CD&R and Stone Point are making these investments because of their conviction in Focus' advantageous competitive positioning in a multi-trillion dollar, global industry. Focus' business model is based on several differentiating features:
"This transaction represents an important evolution in the resources we will have to invest, enabling us to increase the value we deliver to our partners and their clients," said Rudy Adolf, Founder, CEO, and Chairman of Focus. "Our diverse and growing partnership creates enduring advantages. We are uniquely positioned to capitalize on industry trends while offering the expertise and resources that help our partners provide differentiated service to their clients."
"We are pleased to have reached an agreement with CD&R that delivers significant immediate cash value to Focus' stockholders. This transaction results from a robust process conducted by a Special Committee of all the independent directors of Focus that included a pre-announcement market check and provides for a 40-day go-shop provision, to help ensure value maximization for public stockholders." said George LeMieux, the Chairman of the Special Committee. He also added, "Partner firms and their clients rely on Focus to meet their core objectives and Focus will remain well positioned to serve these constituents. We are confident that this transaction presents the best path forward for Focus and all its stockholders."
"We are enthusiastic about the opportunity to partner with Focus to help grow and develop its exceptional partner firm network," said CD&R Partner Dan Glaser. CD&R Partner David Winokur added, "Focus represents an outstanding collection of leading RIAs and business managers, and our investment is predicated on having greater financial and operating flexibility as a private company in order to support and drive collaboration amongst these entrepreneurial partners."

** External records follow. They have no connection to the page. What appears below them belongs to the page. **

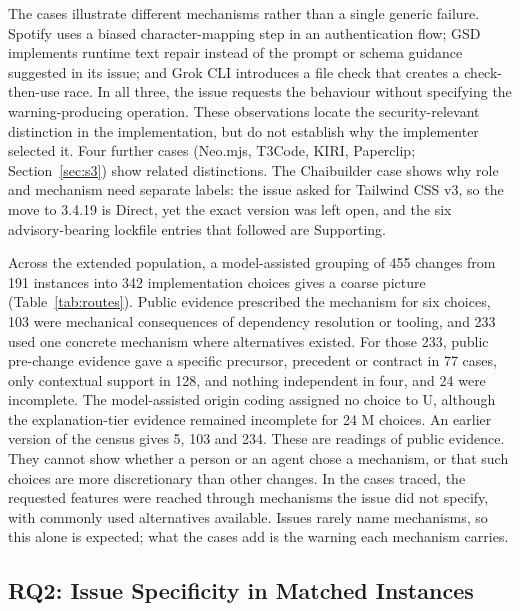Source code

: \documentclass[acmsmall,screen,nonacm]{acmart}
\begin{document}
The cases illustrate different mechanisms rather than a single generic failure. Spotify uses a biased character-mapping step in an authentication flow; GSD implements runtime text repair instead of the prompt or schema guidance suggested in its issue; and Grok CLI introduces a file check that creates a check-then-use race. In all three, the issue requests the behaviour without specifying the warning-producing operation. These observations locate the security-relevant distinction in the implementation, but do not establish why the implementer selected it. Four further cases (Neo.mjs, T3Code, KIRI, Paperclip; Section~\ref{sec:s3}) show related distinctions. The Chaibuilder case shows why role and mechanism need separate labels: the issue asked for Tailwind CSS v3, so the move to 3.4.19 is Direct, yet the exact version was left open, and the six advisory-bearing lockfile entries that followed are Supporting.

Across the extended population, a model-assisted grouping of 455 changes from 191 instances into 342 implementation choices gives a coarse picture (Table~\ref{tab:routes}). Public evidence prescribed the mechanism for six choices, 103 were mechanical consequences of dependency resolution or tooling, and 233 used one concrete mechanism where alternatives existed. For those 233, public pre-change evidence gave a specific precursor, precedent or contract in 77 cases, only contextual support in 128, and nothing independent in four, and 24 were incomplete. The model-assisted origin coding assigned no choice to U, although the explanation-tier evidence remained incomplete for 24 M choices. An earlier version of the census gives 5, 103 and 234. These are readings of public evidence. They cannot show whether a person or an agent chose a mechanism, or that such choices are more discretionary than other changes. In the cases traced, the requested features were reached through mechanisms the issue did not specify, with commonly used alternatives available. Issues rarely name mechanisms, so this alone is expected; what the cases add is the warning each mechanism carries.

\subsection{RQ2: Issue Specificity in Matched Instances}\label{sec:rq2-res}
\end{document}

"We are excited to be continuing the journey with the Focus partnership," said Fayez Muhtadie, Managing Director of Stone Point. "We firmly believe in the secular tailwinds supporting the wealth management industry and that Focus, as a private company, will be even better positioned to capitalize and continue its track record of growth."
About the Proposed Transaction
The proposed transaction has been approved by the Special Committee, which was formed on November 1, 2022, to evaluate a non-binding offer received from CD&R and to explore alternative transactions. The Special Committee is composed entirely of independent and disinterested directors. The Board of Directors of Focus has approved the proposed transaction on the recommendation of the Special Committee. Closing of the proposed transaction is subject to stockholder approval, regulatory approvals and other customary conditions. The transaction is expected to close in the third quarter of 2023. Focus will cease to be a publicly traded company upon consummation of the proposed transaction. CD&R and Stone Point intend to finance the transaction with fully committed equity financing that is not subject to any financing condition.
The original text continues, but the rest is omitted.